July 30--WASHINGTON -- Former Charlotte Mayor Anthony Foxx is still settling into his new job as U.S. secretary of transportation, but he said some of what he learned as the city's leader applies: Invest in infrastructure to spur economic growth.
"I think there are several lessons from my time as mayor of Charlotte," said Foxx, in the Department of Transportation's media briefing room. "I do see such a strong connection between infrastructure and economic growth."
Foxx was sworn in July 2 as DOT secretary, a job that will face challenges including political gridlock in and decaying national infrastructure.
Since then, he's had to deal with a commercial airline crash in San Francisco and the lingering effects of the sequester budget cuts on the department, in addition to learning an agency that has a $70-billion budget and more than 55,000 employees.
"This first several days and weeks is really all about internal focus and trying to make sure that before I start launching out there in the public space too much that I take the time to learn the business, so to speak," said Foxx. Before Tuesday's interview, one of Foxx's press aides said that he would not answer any questions about Charlotte Douglas International Airport and the legislation passed last week to transfer control of the airport to a new, independent commission, or about the impending US Airways-American Airlines merger.
For ethics reasons, Foxx has recused himself from issues involving Charlotte, officials said.
On other issues ranging from air travel to rail to air, Foxx said:
--He's still awaiting the results of a safety analysis on Boeing's 787 Dreamliner airplane, which has been plagued by battery-related issues.
"It's leading-edge technology. It's a product that's an example of where we're going in the future of aviation. It's my hope and expectation that the 787 will be a great success."
--States experimenting with measures to deal with declining gas tax revenues, such as taxing vehicle miles traveled and toll roads, could point the way to solutions for closing funding shortfalls nationwide.
--High-speed rail travel in places such as California and North Carolina is a priority. "I think Europe has done a pretty effective job of making rail on par with other modes of getting around.

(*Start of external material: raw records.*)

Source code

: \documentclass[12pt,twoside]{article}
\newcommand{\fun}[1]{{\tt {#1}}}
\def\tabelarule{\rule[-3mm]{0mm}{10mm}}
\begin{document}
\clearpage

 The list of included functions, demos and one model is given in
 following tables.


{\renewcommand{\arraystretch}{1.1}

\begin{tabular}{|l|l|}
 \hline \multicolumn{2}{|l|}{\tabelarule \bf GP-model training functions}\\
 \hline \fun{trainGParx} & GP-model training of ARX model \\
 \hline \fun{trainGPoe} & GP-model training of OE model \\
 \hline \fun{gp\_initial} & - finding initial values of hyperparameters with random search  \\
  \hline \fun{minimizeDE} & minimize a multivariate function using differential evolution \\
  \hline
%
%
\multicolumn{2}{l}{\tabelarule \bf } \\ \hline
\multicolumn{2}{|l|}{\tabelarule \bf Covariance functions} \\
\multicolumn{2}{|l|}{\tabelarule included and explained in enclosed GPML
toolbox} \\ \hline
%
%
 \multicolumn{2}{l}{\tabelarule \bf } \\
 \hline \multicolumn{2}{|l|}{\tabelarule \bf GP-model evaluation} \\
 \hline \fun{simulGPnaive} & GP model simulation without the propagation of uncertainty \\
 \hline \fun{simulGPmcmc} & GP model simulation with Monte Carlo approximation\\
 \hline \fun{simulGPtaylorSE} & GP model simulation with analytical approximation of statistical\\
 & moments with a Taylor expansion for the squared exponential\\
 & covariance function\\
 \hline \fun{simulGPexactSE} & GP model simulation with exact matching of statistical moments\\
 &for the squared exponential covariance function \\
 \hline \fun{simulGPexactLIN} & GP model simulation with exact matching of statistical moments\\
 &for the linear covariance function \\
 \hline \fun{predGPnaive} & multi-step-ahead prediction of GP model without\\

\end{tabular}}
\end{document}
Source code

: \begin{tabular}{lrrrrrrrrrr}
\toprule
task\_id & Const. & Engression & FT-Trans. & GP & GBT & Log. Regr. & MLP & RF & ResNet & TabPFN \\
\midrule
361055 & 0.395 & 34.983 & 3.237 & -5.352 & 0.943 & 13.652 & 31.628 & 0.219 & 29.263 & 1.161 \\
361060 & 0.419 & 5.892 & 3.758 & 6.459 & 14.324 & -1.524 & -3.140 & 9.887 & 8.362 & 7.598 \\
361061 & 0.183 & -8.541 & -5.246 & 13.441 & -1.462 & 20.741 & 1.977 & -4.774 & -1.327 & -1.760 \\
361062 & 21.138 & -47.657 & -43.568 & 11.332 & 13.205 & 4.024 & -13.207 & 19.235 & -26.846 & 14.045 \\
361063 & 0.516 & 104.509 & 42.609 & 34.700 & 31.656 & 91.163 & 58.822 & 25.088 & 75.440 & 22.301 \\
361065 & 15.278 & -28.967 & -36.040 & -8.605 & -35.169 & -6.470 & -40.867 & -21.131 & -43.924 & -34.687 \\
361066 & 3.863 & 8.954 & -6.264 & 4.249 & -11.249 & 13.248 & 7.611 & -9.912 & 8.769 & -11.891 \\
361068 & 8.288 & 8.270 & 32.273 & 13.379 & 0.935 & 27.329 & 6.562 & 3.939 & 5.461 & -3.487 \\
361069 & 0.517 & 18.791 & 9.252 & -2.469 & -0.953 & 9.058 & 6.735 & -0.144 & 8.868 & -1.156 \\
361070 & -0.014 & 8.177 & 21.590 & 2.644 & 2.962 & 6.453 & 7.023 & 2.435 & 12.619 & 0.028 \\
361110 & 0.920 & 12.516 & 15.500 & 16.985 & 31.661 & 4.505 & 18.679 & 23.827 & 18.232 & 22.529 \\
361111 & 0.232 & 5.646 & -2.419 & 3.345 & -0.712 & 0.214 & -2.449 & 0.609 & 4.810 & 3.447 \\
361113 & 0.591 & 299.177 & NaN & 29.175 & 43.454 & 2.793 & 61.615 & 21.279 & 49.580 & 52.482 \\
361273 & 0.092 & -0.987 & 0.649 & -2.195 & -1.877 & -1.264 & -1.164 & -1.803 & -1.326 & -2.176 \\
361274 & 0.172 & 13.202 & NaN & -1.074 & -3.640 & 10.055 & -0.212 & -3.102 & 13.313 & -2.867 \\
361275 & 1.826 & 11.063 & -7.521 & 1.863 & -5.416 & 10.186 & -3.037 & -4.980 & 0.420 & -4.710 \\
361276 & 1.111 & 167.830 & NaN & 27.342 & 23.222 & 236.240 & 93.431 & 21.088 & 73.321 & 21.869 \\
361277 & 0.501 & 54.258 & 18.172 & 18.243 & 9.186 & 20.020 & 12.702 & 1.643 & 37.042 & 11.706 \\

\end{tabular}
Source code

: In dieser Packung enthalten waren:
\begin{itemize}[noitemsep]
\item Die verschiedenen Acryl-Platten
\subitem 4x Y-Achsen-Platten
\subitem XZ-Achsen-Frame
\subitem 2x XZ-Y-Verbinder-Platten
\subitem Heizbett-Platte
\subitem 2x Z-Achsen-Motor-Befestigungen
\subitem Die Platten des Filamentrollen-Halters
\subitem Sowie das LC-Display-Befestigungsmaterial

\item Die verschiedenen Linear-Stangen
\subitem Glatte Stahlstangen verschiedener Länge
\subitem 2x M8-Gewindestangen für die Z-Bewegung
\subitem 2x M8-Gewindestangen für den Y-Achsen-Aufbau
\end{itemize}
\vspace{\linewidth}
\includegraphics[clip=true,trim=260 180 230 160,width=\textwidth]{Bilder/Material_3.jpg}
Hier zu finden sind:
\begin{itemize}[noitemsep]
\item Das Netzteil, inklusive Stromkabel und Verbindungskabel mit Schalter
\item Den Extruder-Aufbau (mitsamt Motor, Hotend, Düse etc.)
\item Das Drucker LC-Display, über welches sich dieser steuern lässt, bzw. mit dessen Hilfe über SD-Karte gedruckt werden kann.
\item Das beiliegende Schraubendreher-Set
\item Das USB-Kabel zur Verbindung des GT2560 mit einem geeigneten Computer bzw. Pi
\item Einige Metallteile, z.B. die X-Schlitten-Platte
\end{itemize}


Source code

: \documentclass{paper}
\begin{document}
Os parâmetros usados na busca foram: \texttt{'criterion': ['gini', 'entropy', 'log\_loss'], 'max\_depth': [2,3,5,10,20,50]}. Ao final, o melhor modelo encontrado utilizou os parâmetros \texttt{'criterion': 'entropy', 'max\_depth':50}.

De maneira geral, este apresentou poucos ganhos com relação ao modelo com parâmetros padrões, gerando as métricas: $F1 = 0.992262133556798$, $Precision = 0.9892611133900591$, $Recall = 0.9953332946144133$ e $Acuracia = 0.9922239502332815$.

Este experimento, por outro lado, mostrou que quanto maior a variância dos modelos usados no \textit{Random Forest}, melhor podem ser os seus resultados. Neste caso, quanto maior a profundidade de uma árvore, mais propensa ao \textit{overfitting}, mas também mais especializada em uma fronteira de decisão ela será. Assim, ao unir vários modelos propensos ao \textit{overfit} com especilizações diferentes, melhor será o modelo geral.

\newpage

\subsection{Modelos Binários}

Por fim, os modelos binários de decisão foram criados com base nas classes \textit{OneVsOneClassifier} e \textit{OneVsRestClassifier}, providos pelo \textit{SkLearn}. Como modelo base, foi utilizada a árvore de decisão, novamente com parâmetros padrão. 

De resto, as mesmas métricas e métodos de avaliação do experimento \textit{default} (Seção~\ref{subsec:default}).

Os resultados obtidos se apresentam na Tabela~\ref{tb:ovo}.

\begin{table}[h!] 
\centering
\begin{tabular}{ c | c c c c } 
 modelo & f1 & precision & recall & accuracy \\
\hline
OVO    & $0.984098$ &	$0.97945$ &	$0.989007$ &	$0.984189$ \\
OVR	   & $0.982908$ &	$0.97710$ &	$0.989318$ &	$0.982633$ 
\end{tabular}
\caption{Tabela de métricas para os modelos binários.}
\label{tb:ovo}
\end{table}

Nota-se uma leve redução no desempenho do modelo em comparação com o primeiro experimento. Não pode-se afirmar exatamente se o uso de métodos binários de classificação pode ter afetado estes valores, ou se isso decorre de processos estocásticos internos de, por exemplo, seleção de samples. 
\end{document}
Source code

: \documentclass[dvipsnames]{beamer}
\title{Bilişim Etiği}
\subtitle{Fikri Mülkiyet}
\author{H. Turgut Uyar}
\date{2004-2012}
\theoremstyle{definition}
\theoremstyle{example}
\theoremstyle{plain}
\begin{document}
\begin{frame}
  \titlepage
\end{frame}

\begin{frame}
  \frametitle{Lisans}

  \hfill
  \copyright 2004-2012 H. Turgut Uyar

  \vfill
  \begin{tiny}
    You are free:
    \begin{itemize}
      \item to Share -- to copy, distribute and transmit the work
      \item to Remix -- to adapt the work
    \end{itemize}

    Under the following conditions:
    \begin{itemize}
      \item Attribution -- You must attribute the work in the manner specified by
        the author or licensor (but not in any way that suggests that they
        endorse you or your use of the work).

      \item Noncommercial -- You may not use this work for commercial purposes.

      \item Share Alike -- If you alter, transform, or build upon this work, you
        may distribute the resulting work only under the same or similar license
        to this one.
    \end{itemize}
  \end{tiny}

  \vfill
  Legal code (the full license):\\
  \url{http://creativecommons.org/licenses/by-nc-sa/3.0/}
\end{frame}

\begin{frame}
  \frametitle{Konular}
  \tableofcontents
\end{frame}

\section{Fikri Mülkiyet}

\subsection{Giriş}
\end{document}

The president is still very committed to rail, and I am as well."
--The tension between cities such as Charlotte and the North Carolina General Assembly this year could hurt the state's competitiveness, Foxx said. "To the extent that we're undercutting our ability to prepare people for the jobs of the 21st century, that's a problem," he said.
In the race to succeed him as Charlotte's next elected mayor, Foxx won't say who he supports.
"I'm not touching that one," said Foxx, with a smile.
And speculation has already started about what Foxx might do after his job as secretary of transportation likely comes to an end with the end of President Barack Obama's second term in 2016. Will he challenge N.C. Gov. Pat McCrory?
"I keep getting that question," Foxx said with a laugh. "I thought you had a governor."